__Work to be completed__
Copy every record word for word. Pictures are not part of the copy.

__Given data__
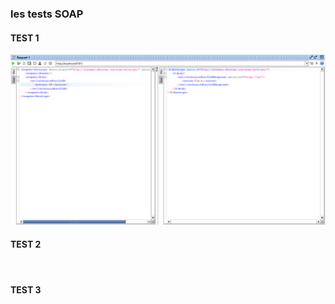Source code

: <h3>les tests SOAP</h3>
<h4>TEST 1</h4>
<img src="/TEST1.png" alt="">
<h4>TEST 2</h4>
<img src="" alt="">
<h4>TEST 3</h4>
<img src="" alt="">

__Result for this task__
Source code

: <h3>les tests SOAP</h3>
<h4>TEST 1</h4>
<img src="/TEST1.png" alt="">
<h4>TEST 2</h4>
<img src="" alt="">
<h4>TEST 3</h4>
<img src="" alt="">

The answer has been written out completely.